Katrina kaif as we know has one of the fittest body among all the famous actresses of the Bollywood. She has been working hard on her body. It has been 8 years now that she has been working out regularly without a day off. Every time she comes out with a new movie, there is a new look and charm to her body and appearance.
Katrina kaif is running the Standard Chartered Mumbai Marathon. Yasmin Karachiwala is dedicatedly training her for this Marathon. If your degrading health does not motivate you enough, then one should certainly go through Katrina’s ongoing preparation for SCMM will definitely inspire you.
Her trainer Yasmin Karachiwala has disclosed her stern workout and fitness diet routine. Yasmin described her workout plan that she has scheduled for Marathon preparation. Training schedule depends on the number of kilometres you are going to run and whether you are a new or seasoned runner. These two factors determine the design of the training schedule.
For building her stamina and endurance, she has planned and designed her schedule in the form that combines her cardio workouts with ATS (Altitude Training System). It gives you a feeling of training in the mountain up to 15,000 feet above sea level, as it boosts oxygen-carrying red blood cells. She complements her ATS training with Pilates workout. Pilates are known for their core strength, trim tummies and a strong back. Pilates increase the efficiency of run and provides a better form while running. It also helps balance the body after the imbalances created by running. Overall, Pilates is the perfect exercise to complement running,” suggests Karachiwala.
She adds that Katrina regularly exercises and has seen a vast improvement in her body. She is very committed to her training and has been building up a fantastic stamina and strength. Yasmin says that Katrina is at her fittest at the present moment. Katrina is fond of working on her legs and that is her favourite part. We train differently for the various looks each role demands. The curtsy lunge is her favourite exercise. Her routine includes a lot of functional training combined with Pilates and an hour of cardio every day. She said that actors are trained differently with respect to the various looks each role demands.
She admires Katrina saying that Katrina is a strong girl and love to face challenges in her everyday life. Katrina insists on Yasmin to work out with her as she does to make ascertain that she does the activity as proficiently as Yasmin does. She likes to include Plyometrics in her training because it intensifies strength and endurance. Yasmin states that her mind is her strongest asset and accomplishes whatever she decides to do. She is never shy because she thinks that it is nothing in this world that one cannot achieve.

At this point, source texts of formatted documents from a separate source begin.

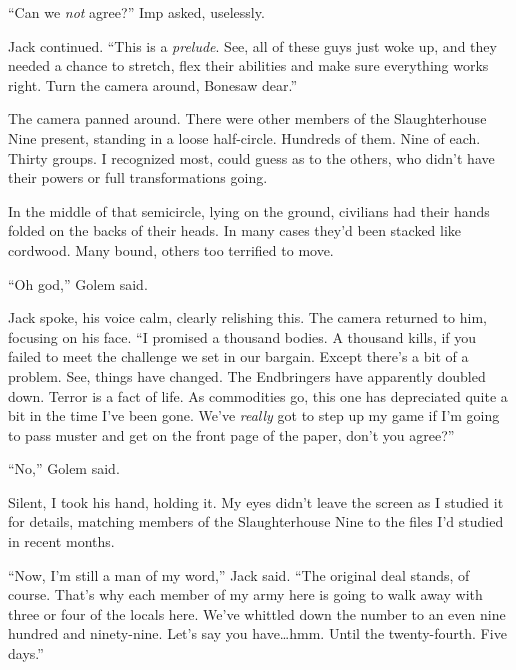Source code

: ``Can we \emph{not} agree?'' Imp asked, uselessly.



Jack continued.  ``This is a \emph{prelude}.  See, all of these guys just woke up, and they needed a chance to stretch, flex their abilities and make sure everything works right.  Turn the camera around, Bonesaw dear.''



The camera panned around.  There were other members of the Slaughterhouse Nine present, standing in a loose half-circle.  Hundreds of them.  Nine of each.  Thirty groups.  I recognized most, could guess as to the others, who didn't have their powers or full transformations going.



In the middle of that semicircle, lying on the ground, civilians had their hands folded on the backs of their heads.  In many cases they'd been stacked like cordwood.  Many bound, others too terrified to move.



``Oh god,'' Golem said.



Jack spoke, his voice calm, clearly relishing this.  The camera returned to him, focusing on his face.  ``I promised a thousand bodies.  A thousand kills, if you failed to meet the challenge we set in our bargain.  Except there's a bit of a problem.  See, things have changed.  The Endbringers have apparently doubled down.  Terror is a fact of life.  As commodities go, this one has depreciated quite a bit in the time I've been gone.  We've \emph{really} got to step up my game if I'm going to pass muster and get on the front page of the paper, don't you agree?''



``No,'' Golem said.



Silent, I took his hand, holding it.  My eyes didn't leave the screen as I studied it for details, matching members of the Slaughterhouse Nine to the files I'd studied in recent months.



``Now, I'm still a man of my word,'' Jack said.  ``The original deal stands, of course.  That's why each member of my army here is going to walk away with three or four of the locals here.  We've whittled down the number to an even nine hundred and ninety-nine.  Let's say you have\ldots hmm.  Until the twenty-fourth.  Five days.''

Yasmin has planned her diet in such a way that her glycogen levels are up at the time of the marathon. Speed, alertness and energy are the three key factors that help you race a marathon. She has planned a diet full of nutrients, essential vitamins and minerals. Katrina’s breakfast consists of oats and nuts, lunch includes fish and veggies and dinner is egg and soup. She snacks on fruits, nuts and some healthy vegan protein snacks to satisfy her hunger pangs between her major meals. The diva stays completely clear of sugary drinks, unhealthy carbohydrates, wheat, milk and alcohol. She eats whole foods that are nutritious and keeps her lean and her skin glowing. Preserved packaged food is also something that she keeps away from.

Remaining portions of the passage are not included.